More than 70 percent of Ficosa's EUR 842 million ($1 billion) in sales comes from outside of France. Since the 1980s, the company has developed an international network of manufacturing, design and engineering, and sales subsidiaries and joint ventures. The company operates in 18 countries throughout Europe, North and South America, and Asia. This international presence enables the company to supply many of the world's leading automobile companies, including Renault, General Motors, PSA, BMW, Ford, Volkswagen, and many others. Ficosa remains a private company controlled by the founding Tarragó and Pujol families.
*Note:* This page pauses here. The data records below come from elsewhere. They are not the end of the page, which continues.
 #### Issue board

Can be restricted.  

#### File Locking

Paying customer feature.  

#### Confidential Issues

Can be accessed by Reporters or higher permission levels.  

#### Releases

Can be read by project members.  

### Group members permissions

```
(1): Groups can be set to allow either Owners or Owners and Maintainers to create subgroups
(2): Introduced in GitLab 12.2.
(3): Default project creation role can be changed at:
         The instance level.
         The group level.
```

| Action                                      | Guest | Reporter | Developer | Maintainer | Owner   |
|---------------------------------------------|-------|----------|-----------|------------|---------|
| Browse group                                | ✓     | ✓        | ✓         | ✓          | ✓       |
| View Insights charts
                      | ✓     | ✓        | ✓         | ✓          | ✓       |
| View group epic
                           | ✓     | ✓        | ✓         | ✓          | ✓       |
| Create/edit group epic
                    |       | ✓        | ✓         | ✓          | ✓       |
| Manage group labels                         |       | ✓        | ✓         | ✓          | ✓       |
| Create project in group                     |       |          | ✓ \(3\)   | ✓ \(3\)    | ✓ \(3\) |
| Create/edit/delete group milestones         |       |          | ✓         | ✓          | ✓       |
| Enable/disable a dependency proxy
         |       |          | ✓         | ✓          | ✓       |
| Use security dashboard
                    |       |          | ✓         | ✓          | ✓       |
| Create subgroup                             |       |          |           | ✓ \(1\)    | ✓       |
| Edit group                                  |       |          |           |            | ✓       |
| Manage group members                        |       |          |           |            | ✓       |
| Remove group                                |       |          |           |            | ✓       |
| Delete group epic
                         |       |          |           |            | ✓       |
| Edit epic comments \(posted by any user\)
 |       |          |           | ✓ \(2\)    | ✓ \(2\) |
José Maria Tarragó Fabo is company chairman, while Javier Pujol Artigas is managing director, and José Maria Tarragó Pujol acts as chief executive.
CABLE PRODUCER IN 1949
Ficosa was founded by José M. Pujol and José M. Tarragó in Barcelona in 1949 to produce spare parts for the local automobile market. The company initially focused on manufacturing cable components, and control cables in particular. At the time, the Spanish automotive market itself was still very small, with fewer than 75,000 automobiles in the entire country. Years of civil war, followed by economic isolation (in part because the West shunned the Franco dictatorship for its support of the Axis powers during World War II as well as the Franco government's insistence on self-sufficiency) had left the Spanish economy in tatters. With few resources for new automobile purchases, the market for spare parts remained important throughout the 1950s.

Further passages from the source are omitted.